There is a need to facilitate the integration of genomic and epigenomic profiling into drug discovery efforts by using genomic methods to sequence and analyze blood disease subtypes.

Is this idea a Compelling Question (CQ) or Critical Challenge (CC)? : Critical Challenge (CC)

Details on the impact of addressing this CQ or CC :

Despite the important information that has been generated from sequencing studies in various blood disorders, for many hematologic disease subtypes, the limited scope of sequencing and the insufficient number of cases sequenced has prevented researchers from gaining truly useful insights. Whole-genome sequencing of large numbers of samples, with an emphasis on poorly studied and rare entities, is required to fully define the landscape of genetic changes underlying the development of blood diseases.
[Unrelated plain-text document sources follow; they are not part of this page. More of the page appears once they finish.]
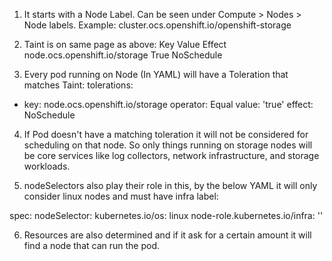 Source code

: 1. It starts with a Node Label.  Can be seen under Compute > Nodes > Node labels.  Example:  cluster.ocs.openshift.io/openshift-storage

2. Taint is on same page as above:
Key				Value	Effect
node.ocs.openshift.io/storage 	True	NoSchedule

3.  Every pod running on Node (In YAML) will have a Toleration that matches Taint:
tolerations:
  - key: node.ocs.openshift.io/storage
    operator: Equal
    value: 'true'
    effect: NoSchedule
4.  If Pod doesn't have a matching toleration it will not be considered for scheduling on that node.  So only things running on storage nodes will be core services like log collectors, network infrastructure, and storage workloads.

5.  nodeSelectors also play their role in this, by the below YAML it will only consider linux nodes and must have infra label:

spec:
  nodeSelector:
    kubernetes.io/os: linux
    node-role.kubernetes.io/infra: ''

6.  Resources are also determined and if it ask for a certain amount it will find a node that can run the pod. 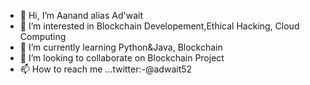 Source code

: - 👋 Hi, I’m Aanand alias Ad'wait
- 👀 I’m interested in Blockchain Developement,Ethical Hacking, Cloud Computing
- 🌱 I’m currently learning Python&Java, Blockchain
- 💞️ I’m looking to collaborate on Blockchain Project
- 📫 How to reach me ...twitter:-@adwait52

<!---
adwait52/adwait52 is a ✨ special ✨ repository because its `README.md` (this file) appears on your GitHub profile.
You can click the Preview link to take a look at your changes.
--->
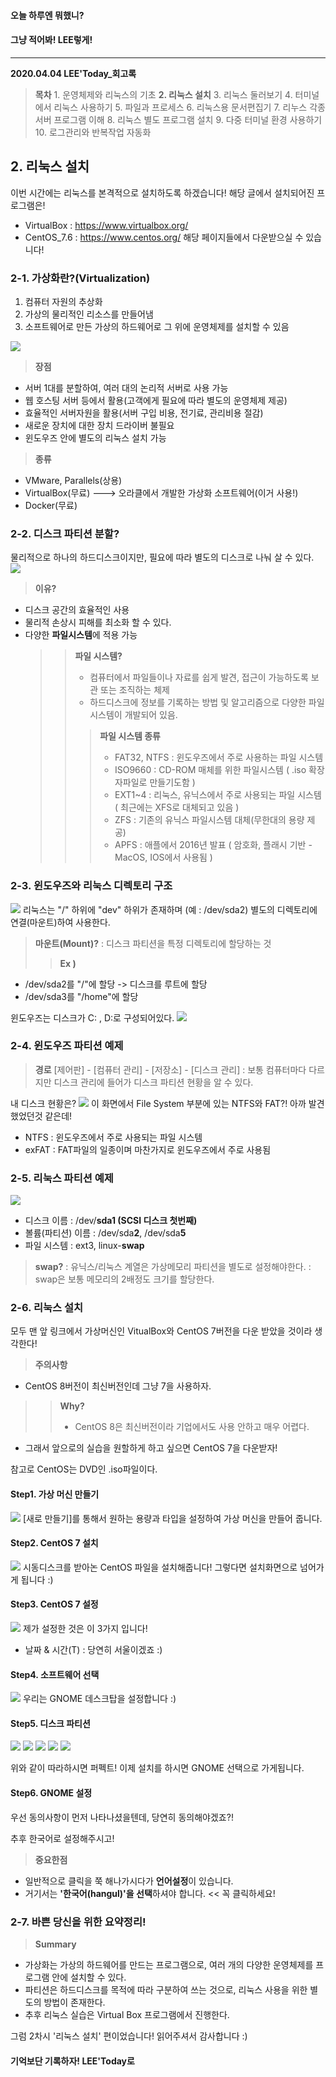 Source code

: #### 오늘 하루엔 뭐했니?
#### 그냥 적어봐! LEE렇게!
___
**2020.04.04 LEE'Today_회고록**
> **목차**
	1. 운영체제와 리눅스의 기초
    **2. 리눅스 설치**
    3. 리눅스 둘러보기
    4. 터미널에서 리눅스 사용하기
    5. 파일과 프로세스
    6. 리눅스용 문서편집기
    7. 리누스 각종 서버 프로그램 이해
    8. 리눅스 별도 프로그램 설치
    9. 다중 터미널 환경 사용하기
    10. 로그관리와 반복작업 자동화
    
## 2. 리눅스 설치
이번 시간에는 리눅스를 본격적으로 설치하도록 하겠습니다!
해당 글에서 설치되어진 프로그램은!
* VirtualBox : https://www.virtualbox.org/
* CentOS_7.6 : https://www.centos.org/
해당 페이지들에서 다운받으실 수 있습니다!

### 2-1. 가상화란?(Virtualization)
>
1. 컴퓨터 자원의 추상화
2. 가상의 물리적인 리소스를 만들어냄
3. 소프트웨어로 만든 가상의 하드웨어로 그 위에 운영체제를 설치할 수 있음

![](https://images.velog.io/images/ieed0205/post/5fa2d397-e462-4af8-9554-79b9fcdbbd6c/%EC%BA%A1%EC%B2%98.PNG)

> **장점**
* 서버 1대를 분할하여, 여러 대의 논리적 서버로 사용 가능
* 웹 호스팅 서버 등에서 활용(고객에게 필요에 따라 별도의 운영체제 제공)
* 효율적인 서버자원을 활용(서버 구입 비용, 전기료, 관리비용 절감)
* 새로운 장치에 대한 장치 드라이버 불필요
* 윈도우즈 안에 별도의 리눅스 설치 가능

>**종류**
* VMware, Parallels(상용)
* VirtualBox(무료) ---> 오라클에서 개발한 가상화 소프트웨어(이거 사용!)
* Docker(무료)

### 2-2. 디스크 파티션 분할?
물리적으로 하나의 하드디스크이지만, 필요에 따라 별도의 디스크로 나눠 살 수 있다.
![](https://images.velog.io/images/ieed0205/post/5f08745e-d502-43b6-9539-5bfd4a5cc7ce/1.PNG)
> **이유?**
* 디스크 공간의 효율적인 사용
* 물리적 손상시 피해를 최소화 할 수 있다.
* 다양한 **파일시스템**에 적용 가능
	>> **파일 시스템?**
    >> * 컴퓨터에서 파일들이나 자료를 쉽게 발견, 접근이 가능하도록 보관 또는 조직하는 체제
    >> * 하드디스크에 정보를 기록하는 방법 및 알고리즘으로 다양한 파일 시스템이 개발되어 있음.
    >>
    >>> **파일 시스템 종류**
    >>> * FAT32, NTFS : 윈도우즈에서 주로 사용하는 파일 시스템
    >>> * ISO9660 : CD-ROM 매체를 위한 파일시스템
    ( .iso 확장자파일로 만들기도함 )
    >>> * EXT1~4 : 리눅스, 유닉스에서 주로 사용되는 파일 시스템
    ( 최근에는 XFS로 대체되고 있음 )
    >>> * ZFS : 기존의 유닉스 파일시스템 대체(무한대의 용량 제공)
    >>> * APFS : 애플에서 2016년 발표
    ( 암호화, 플래시 기반 - MacOS, IOS에서 사용됨 )
    
### 2-3. 윈도우즈와 리눅스 디렉토리 구조
![](https://images.velog.io/images/ieed0205/post/0f83640f-e395-4676-96bd-c7320096516d/%EB%A6%AC%EB%88%85%EC%8A%A4%20%EB%94%94%EB%A0%89%ED%86%A0%EB%A6%AC.PNG)
리눅스는 "/" 하위에 "dev" 하위가 존재하며 (예 : /dev/sda2) 
별도의 디렉토리에 연결(마운트)하여 사용한다.
> **마운트(Mount)?**
: 디스크 파티션을 특정 디렉토리에 할당하는 것
>
>> **Ex )**
* /dev/sda2를 "/"에 할당 -> 디스크를 루트에 할당
* /dev/sda3를 "/home"에 할당 

윈도우즈는 디스크가 C: , D:로 구성되어있다.
![](https://images.velog.io/images/ieed0205/post/c2abe3d5-ae72-44b4-9827-e7ada91ee05d/333.PNG)

### 2-4. 윈도우즈 파티션 예제
> **경로**
[제어판] - [컴퓨터 관리] - [저장소] - [디스크 관리]
: 보통 컴퓨터마다 다르지만 디스크 관리에 들어가 디스크 파티션 현황을 알 수 있다.

내 디스크 현황은?
![](https://images.velog.io/images/ieed0205/post/6d95ef26-dc92-465b-bc31-b3266305bd96/(2%EA%B0%95%EC%9D%98)%EC%9C%88%EB%8F%84%EC%9A%B0%EC%A6%88%20%ED%8C%8C%ED%8B%B0%EC%85%98%EC%98%88%EC%A0%9C_%EB%82%B4%20%EB%94%94%EC%8A%A4%ED%81%AC%20%ED%98%84%ED%99%A9.PNG)
이 화면에서 File System 부분에 있는 NTFS와 FAT?!
아까 발견했었던것 같은데!
* NTFS : 윈도우즈에서 주로 사용되는 파일 시스템
* exFAT : FAT파일의 일종이며 마찬가지로 윈도우즈에서 주로 사용됨

### 2-5. 리눅스 파티션 예제
![](https://images.velog.io/images/ieed0205/post/fa274432-e114-48cb-b9cb-7dc527b5a43a/1233.PNG)
* 디스크 이름 : /dev/**sda1 (SCSI 디스크 첫번째)**
* 볼륨(파티션) 이름 : /dev/sda**2**, /dev/sda**5**
* 파일 시스템 : ext3, linux-**swap**
> **swap?**
: 유닉스/리눅스 계열은 가상메모리 파티션을 별도로 설정해야한다.
: swap은 보통 메모리의 2배정도 크기를 할당한다.

### 2-6. 리눅스 설치
모두 맨 앞 링크에서 가상머신인 VitualBox와 CentOS 7버전을 다운 받았을 것이라 생각한다!
> **주의사항**
* CentOS 8버전이 최신버전인데 그냥 7을 사용하자.
>> **Why?**
>> * CentOS 8은 최신버전이라 기업에서도 사용 안하고 매우 어렵다.
>
* 그래서 앞으로의 실습을 원할하게 하고 싶으면 CentOS 7을 다운받자!

참고로 CentOS는 DVD인 .iso파일이다.

#### Step1. 가상 머신 만들기
![](https://images.velog.io/images/ieed0205/post/b8156642-bdb1-4bb7-bad3-3663cec4b3cd/%EB%85%B9%ED%99%94_2020_04_05_13_31_38_490.gif)
[새로 만들기]를 통해서 원하는 용량과 타입을 설정하여 가상 머신을 만들어 줍니다.

#### Step2. CentOS 7 설치
![](https://images.velog.io/images/ieed0205/post/b8bf4fab-ae54-415b-b551-2e6b2aecced0/%EB%85%B9%ED%99%94_2020_04_05_13_37_56_822.gif)
시동디스크를 받아논 CentOS 파일을 설치해줍니다!
그렇다면 설치화면으로 넘어가게 됩니다 :)

#### Step3. CentOS 7 설정
![](https://images.velog.io/images/ieed0205/post/d3a3fc59-da7e-44c7-a500-df57de624a8e/%EC%BA%A1%EC%B2%98.PNG)
제가 설정한 것은 이 3가지 입니다!
* 날짜 & 시간(T) : 당연히 서울이겠죠 :)

#### Step4. 소프트웨어 선택
![](https://images.velog.io/images/ieed0205/post/fa422985-93fc-4869-af00-1df710efdf7d/333.PNG)
우리는 GNOME 데스크탑을 설정합니다 :)

#### Step5. 디스크 파티션
![](https://images.velog.io/images/ieed0205/post/9ce177fa-d6f2-4859-b9a9-1e40adbd7311/1.PNG)
![](https://images.velog.io/images/ieed0205/post/59fb5727-041b-4750-a179-a11e52649191/2.PNG)
![](https://images.velog.io/images/ieed0205/post/be31d9d3-02d9-483d-b31a-48d5e073ba3c/3.PNG)
![](https://images.velog.io/images/ieed0205/post/1bd7eaaa-b581-4611-963f-af32dfc689b8/4.PNG)
![](https://images.velog.io/images/ieed0205/post/3e53c96e-5e97-45dd-9976-fc219f9393e6/5.PNG)

위와 같이 따라하시면 퍼펙트!
이제 설치를 하시면 GNOME 선택으로 가게됩니다.

#### Step6. GNOME 설정
우선 동의사항이 먼저 나타나셨을텐데, 당연히 동의해야겠죠?!

추후 한국어로 설정해주시고!
> **중요한점**
* 일반적으로 클릭을 쭉 해나가시다가 **언어설정**이 있습니다.
* 거기서는 **'한국어(hangul)'을 선택**하셔야 합니다. << 꼭 클릭하세요!



### 2-7. 바쁜 당신을 위한 요약정리!
> **Summary**
* 가상화는 가상의 하드웨어를 만드는 프로그램으로, 여러 개의 다양한 운영체제를 프로그램 안에 설치할 수 있다.
* 파티션은 하드디스크를 목적에 따라 구분하여 쓰는 것으로, 리눅스 사용을 위한 별도의 방법이 존재한다.
* 추후 리눅스 실습은 Virtual Box 프로그램에서 진행한다.


그럼 2차시 '리눅스 설치' 편이었습니다!
읽어주셔서 감사합니다 :)
#### 기억보단 기록하자! LEE'Today로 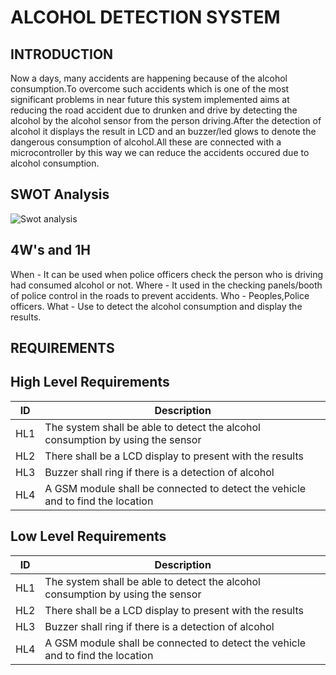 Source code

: # ALCOHOL DETECTION SYSTEM

## INTRODUCTION
  Now a days, many accidents are happening because of the alcohol consumption.To overcome such accidents which is one of the most significant problems in near future this system implemented aims at reducing the road accident due to drunken and drive by detecting the alcohol by the alcohol sensor from the person driving.After the detection of alcohol it displays the result in LCD and an buzzer/led glows to denote the dangerous consumption of alcohol.All these are connected with a microcontroller by this way we can reduce the accidents occured due to alcohol consumption.
  
## SWOT Analysis

![Swot analysis](https://user-images.githubusercontent.com/98879965/155756179-980d91c1-c239-427b-88b8-43f9af710740.png)

## 4W's and 1H
When  - It can be used when police officers check the person who is driving had consumed alcohol or not.
Where - It used in the checking panels/booth of police control in the roads to prevent accidents.
Who   - Peoples,Police officers.
What  - Use to detect the alcohol consumption and display the results.

## REQUIREMENTS
## High Level Requirements
| ID |                    Description                                                    |
| -- | -----------                                                                       |
| HL1 | The system shall be able to detect the alcohol consumption by using the sensor   |
| HL2 | There shall be a LCD display to present with the results                         |
| HL3 | Buzzer shall ring if there is a detection of alcohol                             |
| HL4 | A GSM module shall be connected to detect the vehicle and to find the location   |

## Low Level Requirements
| ID |                    Description                                                    |
| -- | -----------                                                                       |
| HL1 | The system shall be able to detect the alcohol consumption by using the sensor   |
| HL2 | There shall be a LCD display to present with the results                         |
| HL3 | Buzzer shall ring if there is a detection of alcohol                             |
| HL4 | A GSM module shall be connected to detect the vehicle and to find the location   |
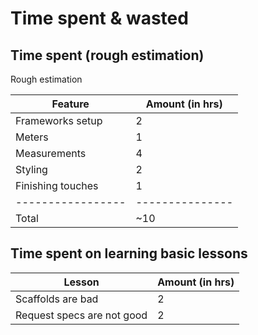 # Time spent & wasted

## Time spent (rough estimation)
Rough estimation

| Feature           | Amount (in hrs) |
| ----------------- | --------------- |
| Frameworks setup  | 2               |
| Meters            | 1               |
| Measurements      | 4               |
| Styling           | 2               |
| Finishing touches | 1               |
| ----------------- | --------------- |
| Total             | ~10             |


## Time spent on learning basic lessons

| Lesson                     | Amount (in hrs) |
| -------------------------- | --------------- |
| Scaffolds are bad          | 2               |
| Request specs are not good | 2               |
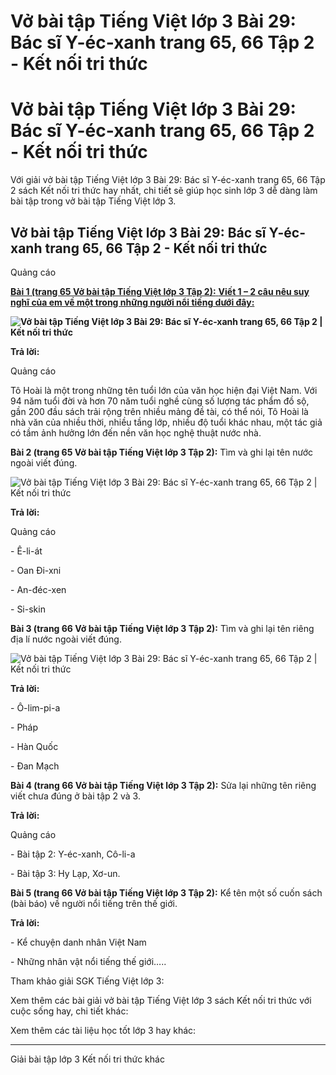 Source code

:# Vở bài tập Tiếng Việt lớp 3 Bài 29: Bác sĩ Y-éc-xanh trang 65, 66 Tập 2 - Kết nối tri thức

# Vở bài tập Tiếng Việt lớp 3 Bài 29: Bác sĩ Y-éc-xanh trang 65, 66 Tập 2 - Kết nối tri thức

Với giải vở bài tập Tiếng Việt lớp 3 Bài 29: Bác sĩ Y-éc-xanh trang 65, 66 Tập 2 sách Kết nối tri thức hay nhất, chi tiết sẽ giúp học sinh lớp 3 dễ dàng làm bài tập trong vở bài tập Tiếng Việt lớp 3.

## Vở bài tập Tiếng Việt lớp 3 Bài 29: Bác sĩ Y-éc-xanh trang 65, 66 Tập 2 - Kết nối tri thức

Quảng cáo

[**Bài 1 (trang 65 Vở bài tập Tiếng Việt lớp 3 Tập 2):** **Viết 1 – 2 câu nêu suy nghĩ của em về một trong những người nổi tiếng dưới đây:**](https://vietjack.com/vbt-tieng-viet-3-kn/neu-suy-nghi-cua-em-ve-mot-trong-nhung-nguoi-noi-tieng-duoi-day-vm.jsp)

**![Vở bài tập Tiếng Việt lớp 3 Bài 29: Bác sĩ Y-éc-xanh trang 65, 66 Tập 2 | Kết nối tri thức](https://vietjack.com/vbt-tieng-viet-3-kn/images/bai-29-bac-si-y-ec-xanh-140530.PNG)**

**Trả lời:**

Quảng cáo

Tô Hoài là một trong những tên tuổi lớn của văn học hiện đại Việt Nam. Với 94 năm tuổi đời và hơn 70 năm tuổi nghề cùng số lượng tác phẩm đồ sộ, gần 200 đầu sách trải rộng trên nhiều mảng đề tài, có thể nói, Tô Hoài là nhà văn của nhiều thời, nhiều tầng lớp, nhiều độ tuổi khác nhau, một tác giả có tầm ảnh hưởng lớn đến nền văn học nghệ thuật nước nhà.

**Bài 2 (trang 65 Vở bài tập Tiếng Việt lớp 3 Tập 2):** Tìm và ghi lại tên nước ngoài viết đúng.

![Vở bài tập Tiếng Việt lớp 3 Bài 29: Bác sĩ Y-éc-xanh trang 65, 66 Tập 2 | Kết nối tri thức](https://vietjack.com/vbt-tieng-viet-3-kn/images/bai-29-bac-si-y-ec-xanh-140529.PNG)

**Trả lời:**

Quảng cáo

\- Ê-li-át

\- Oan Đi-xni

\- An-đéc-xen

\- Si-skin

**Bài 3 (trang 66 Vở bài tập Tiếng Việt lớp 3 Tập 2):** Tìm và ghi lại tên riêng địa lí nước ngoài viết đúng.

![Vở bài tập Tiếng Việt lớp 3 Bài 29: Bác sĩ Y-éc-xanh trang 65, 66 Tập 2 | Kết nối tri thức](https://vietjack.com/vbt-tieng-viet-3-kn/images/bai-29-bac-si-y-ec-xanh-140528.PNG)

  


**Trả lời:**

\- Ô-lim-pi-a

\- Pháp

\- Hàn Quốc

\- Đan Mạch

**Bài 4 (trang 66 Vở bài tập Tiếng Việt lớp 3 Tập 2):** Sửa lại những tên riêng viết chưa đúng ở bài tập 2 và 3.

**Trả lời:**

Quảng cáo

\- Bài tập 2: Y-éc-xanh, Cô-li-a

\- Bài tập 3: Hy Lạp, Xơ-un.

**Bài 5 (trang 66 Vở bài tập Tiếng Việt lớp 3 Tập 2):** Kể tên một số cuốn sách (bài báo) về người nổi tiếng trên thế giới.

**Trả lời:**

\- Kể chuyện danh nhân Việt Nam

\- Những nhân vật nổi tiếng thế giới…..

Tham khảo giải SGK Tiếng Việt lớp 3:

Xem thêm các bài giải vở bài tập Tiếng Việt lớp 3 sách Kết nối tri thức với cuộc sống hay, chi tiết khác:

Xem thêm các tài liệu học tốt lớp 3 hay khác:

* * *

Giải bài tập lớp 3 Kết nối tri thức khác

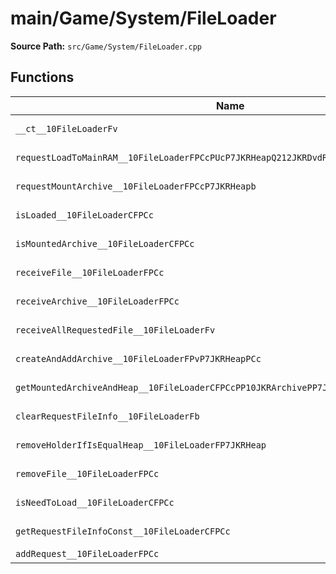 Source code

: # main/Game/System/FileLoader

**Source Path:** `src/Game/System/FileLoader.cpp`

## Functions

| Name | Address | Match % |
|------|---------|---------|
| `__ct__10FileLoaderFv` | `0x80399330` | :white_check_mark: (100.0%) |
| `requestLoadToMainRAM__10FileLoaderFPCcPUcP7JKRHeapQ212JKRDvdRipper15EAllocDirectionb` | `0x80399408` | :x: (83.1%) |
| `requestMountArchive__10FileLoaderFPCcP7JKRHeapb` | `0x803994D0` | :x: (82.5%) |
| `isLoaded__10FileLoaderCFPCc` | `0x80399590` | :white_check_mark: (100.0%) |
| `isMountedArchive__10FileLoaderCFPCc` | `0x80399598` | :white_check_mark: (100.0%) |
| `receiveFile__10FileLoaderFPCc` | `0x803995C4` | :white_check_mark: (100.0%) |
| `receiveArchive__10FileLoaderFPCc` | `0x80399618` | :white_check_mark: (100.0%) |
| `receiveAllRequestedFile__10FileLoaderFv` | `0x8039966C` | :white_check_mark: (100.0%) |
| `createAndAddArchive__10FileLoaderFPvP7JKRHeapPCc` | `0x803996CC` | :white_check_mark: (100.0%) |
| `getMountedArchiveAndHeap__10FileLoaderCFPCcPP10JKRArchivePP7JKRHeap` | `0x803996F4` | :white_check_mark: (100.0%) |
| `clearRequestFileInfo__10FileLoaderFb` | `0x803996FC` | :white_check_mark: (100.0%) |
| `removeHolderIfIsEqualHeap__10FileLoaderFP7JKRHeap` | `0x80399708` | :white_check_mark: (100.0%) |
| `removeFile__10FileLoaderFPCc` | `0x80399750` | :white_check_mark: (100.0%) |
| `isNeedToLoad__10FileLoaderCFPCc` | `0x80399758` | :x: (95.7%) |
| `getRequestFileInfoConst__10FileLoaderCFPCc` | `0x803997B4` | :white_check_mark: (100.0%) |
| `addRequest__10FileLoaderFPCc` | `0x80399830` | :x: (0.0%) |
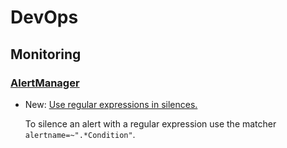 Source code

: # DevOps

## Monitoring

### [AlertManager](alertmanager.md)

* New: [Use regular expressions in silences.](alertmanager.md#silences)

    To silence an alert with a regular expression use the matcher
    `alertname=~".*Condition"`. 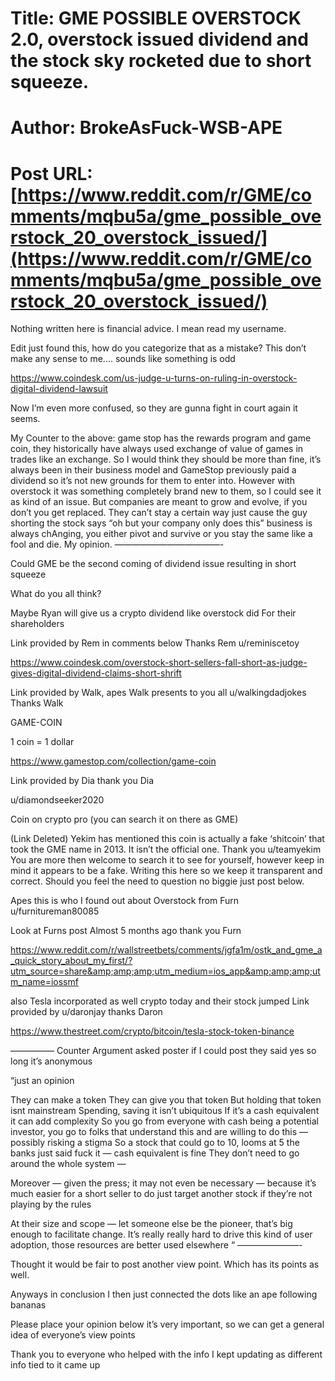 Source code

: # Title: GME POSSIBLE OVERSTOCK 2.0, overstock issued dividend and the stock sky rocketed due to short squeeze.
# Author: BrokeAsFuck-WSB-APE
# Post URL: [https://www.reddit.com/r/GME/comments/mqbu5a/gme_possible_overstock_20_overstock_issued/](https://www.reddit.com/r/GME/comments/mqbu5a/gme_possible_overstock_20_overstock_issued/)


Nothing written here is financial advice. I mean read my username. 


Edit just found this, how do you categorize that as a mistake? This don’t make any sense to me.... sounds like something is odd

https://www.coindesk.com/us-judge-u-turns-on-ruling-in-overstock-digital-dividend-lawsuit

Now I’m even more confused, so they are gunna fight in court again it seems.

My Counter to the above: game stop has the rewards program and game coin, they historically have always used exchange of value of games in trades like an exchange. So I would think they should be more than fine, it’s always been in their business model and GameStop previously paid a dividend so it’s not new grounds for them to enter into. However with overstock it was something completely brand new to them, so I could see it as kind of an issue. But companies are meant to grow and evolve, if you don’t you get replaced. They can’t stay a certain way just cause the guy shorting the stock says “oh but your company only does this” business is always chAnging, you either pivot and survive or you stay the same like a fool and die. My opinion.
————————————-

Could GME be the second coming of dividend issue resulting in short squeeze

What do you all think?

Maybe Ryan will give us a crypto dividend like overstock did For their shareholders 

Link provided by Rem in comments below
Thanks Rem u/reminiscetoy

https://www.coindesk.com/overstock-short-sellers-fall-short-as-judge-gives-digital-dividend-claims-short-shrift




Link provided by Walk, apes Walk presents to you all u/walkingdadjokes Thanks Walk

GAME-COIN

1 coin = 1 dollar

https://www.gamestop.com/collection/game-coin



Link provided by Dia thank you Dia

u/diamondseeker2020

Coin on crypto pro (you can search it on there as GME)

(Link Deleted) Yekim has mentioned this coin is actually a fake ‘shitcoin’ that took the GME name in 2013. It isn’t the official one. Thank you
 u/teamyekim 
You are more then welcome to search it to see for yourself, however keep in mind it appears to be a fake. Writing this here so we keep it transparent and correct. Should you feel the need to question no biggie just post below.


Apes this is who I found out about Overstock from Furn u/furnitureman80085

Look at Furns post
Almost 5 months ago thank you Furn

https://www.reddit.com/r/wallstreetbets/comments/jgfa1m/ostk_and_gme_a_quick_story_about_my_first/?utm_source=share&amp;amp;amp;utm_medium=ios_app&amp;amp;amp;utm_name=iossmf

also Tesla incorporated as well crypto today and their stock jumped 
Link provided by u/daronjay thanks Daron

https://www.thestreet.com/crypto/bitcoin/tesla-stock-token-binance

—————
Counter Argument asked poster if I could post they said yes so long it’s anonymous 

“just an opinion

They can make a token
They can give you that token
But holding that token isnt mainstream
Spending, saving it isn’t ubiquitous 
If it’s a cash equivalent it can add complexity
So you go from everyone with cash being a potential investor, you go to folks that understand this and are willing to do this — possibly risking a stigma 
So a stock that could go to 10, looms at 5
the banks just said fuck it — cash equivalent is fine
They don’t need to go around the whole system —

Moreover — given the press; it may not even be necessary — because it’s much easier for a short seller to do just target another stock if they’re not playing by the rules

At their size and scope — let someone else be the pioneer, that’s big enough to facilitate change. It’s really really hard to drive this kind of user adoption, those resources are better used elsewhere “
———————-

Thought it would be fair to post another view point. Which has its points as well.

Anyways in conclusion
I then just connected the dots like an ape following bananas 


Please place your opinion below it’s very important, so we can get a general idea of everyone’s view points

Thank you to everyone who helped with the info 
I kept updating as different info tied to it came up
Further, genetic and epigenetic alterations that drive hematologic diseases and the extent to which normal cells are distinct from malignant cells needs to be more broadly elucidated since many blood diseases, including hematopoietic cancers, disturb epigenetic regulators. The knowledge gained from understanding these processes and integrating genomic and epigenomic profiles could provide additional precision medicine opportunities and guide drug discovery efforts.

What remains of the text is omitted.